Peltephilidae (meaning "armor-liking") is a family of South American cingulates (armadillos) that lived for over 40 million years, but peaked in diversity towards the end of the Oligocene and beginning of the Miocene in what is now Argentina. They were exclusive to South America due to its geographic isolation at the time, one of many of the continent's strange endemic families. Peltephilids are one of the earliest known cingulates, diverging from the rest of Cingulata in the Early Eocene.

== History of research ==
Fossils of peltephilids were first unearthed in the 1880s by Argentine paleontologist Carlos Ameghino, who had been searching for mammal remains in the Miocene-aged strata of the Santa Cruz Formation in Barrancas del Río Santa Cruz in Santa Cruz, Argentina. The outcrops that were visited had previously been mentioned by Francisco Moreno, who mentioned the discovery of cingulate fossils from the locale in 1882. The material recovered by Ameghino was later described by his brother Florentino, who was one of the most prolific paleontologists of the 19th century. Florentino Ameghino went on to name 11 species of armadillo based on the remains collected by Carlos, including two species of a new genus he dubbed called Peltephilus. The fossils were very fragmentary, consisting purely of unusual, isolated osteoderms (bony "scales" in the skin) that he believed were of a dasypodid. Even more strange osteoderms were found by Carlos in later expeditions to the exposures of the Santa Cruz Formation until, resulting in the discovery of a skull and associated osteoderms from Monte Observacion, which he dubbed Peltephilus ferox.

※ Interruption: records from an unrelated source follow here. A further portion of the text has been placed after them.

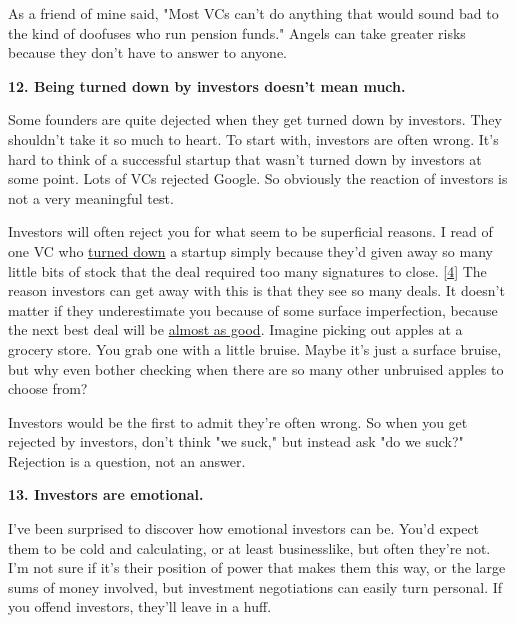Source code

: As
                  a friend of mine said, "Most VCs can't do anything that would
                  sound bad to the kind of doofuses who run pension funds."
                  Angels can take greater risks because they don't have to
                  answer to anyone.

\textbf{12. Being turned down by investors doesn't mean much.}

Some founders are quite dejected when they get
                  turned down by investors. They shouldn't take it so much to
                  heart. To start with, investors are often wrong. It's hard to
                  think of a successful startup that wasn't turned down by
                  investors at some point. Lots of VCs rejected Google. So
                  obviously the reaction of investors is not a very meaningful
                  test.

Investors will often reject you for what seem
                  to be superficial reasons. I read of one VC who
                  \href{http://ricksegal.typepad.com/pmv/2007/02/a\_fatal\_paper\_c.html}{turned down}
                  a startup simply because they'd given away so many little bits
                  of stock that the deal required too many signatures to close.
                  [\href{\#f4n}{4}]
                  The reason investors can get away with this is that they see
                  so many deals. It doesn't matter if they underestimate you
                  because of some surface imperfection, because the next best
                  deal will be \href{http://www.paulgraham.com/judgement.html}{almost as good}.
                  Imagine picking out apples at a grocery store. You grab one
                  with a little bruise. Maybe it's just a surface bruise, but
                  why even bother checking when there are so many other
                  unbruised apples to choose from?

Investors would be
                  the first to admit they're often wrong. So when you get
                  rejected by investors, don't think "we suck," but instead ask
                  "do we suck?" Rejection is a question, not an answer.

\textbf{13. Investors are emotional.}

I've been surprised to discover how emotional
                  investors can be. You'd expect them to be cold and
                  calculating, or at least businesslike, but often they're not.
                  I'm not sure if it's their position of power that makes them
                  this way, or the large sums of money involved, but investment
                  negotiations can easily turn personal. If you offend
                  investors, they'll leave in a huff.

Ameghino noted the strange nature of the skull, inspiring him to create the family Peltephilidae three years later.

Of the six established genera of peltephilid, four of them were named by Ameghino between 1887 and 1904. Since Ameghino's death, the genera Parapeltecoelus in 1938 and Ronwolffia in 2017 have been dubbed, both known from osteoderms and skull material.

== Classification ==
Peltephilids were not recognized as a distinct family of cingulates until 1894, when the discovery of several distinctly short, horned skulls in association with unusual osteoderms, which had been described previously as Peltephilus in 1887, was reported by Argentine paleontologist Florentino Ameghino. Since 1887, four more peltephilid genera represented by at least 12 species have been named, all of which are from the Cenozoic deposits of Argentina, Chile, and Bolivia. Several indeterminate fossils have also been mentioned in literature, including a Paleogene-aged find in Peru.

The family Peltephilidae is within the order Cingulata, which contains all pampatheres, pachyarmatheres, glyptodonts, and extant armadillo clades. Peltephilidae is theorized to have split off from the rest of Cingulata in the Paleocene, just after cingulates diverged from Pilosa and other xenarthrans in the Late Cretaceous.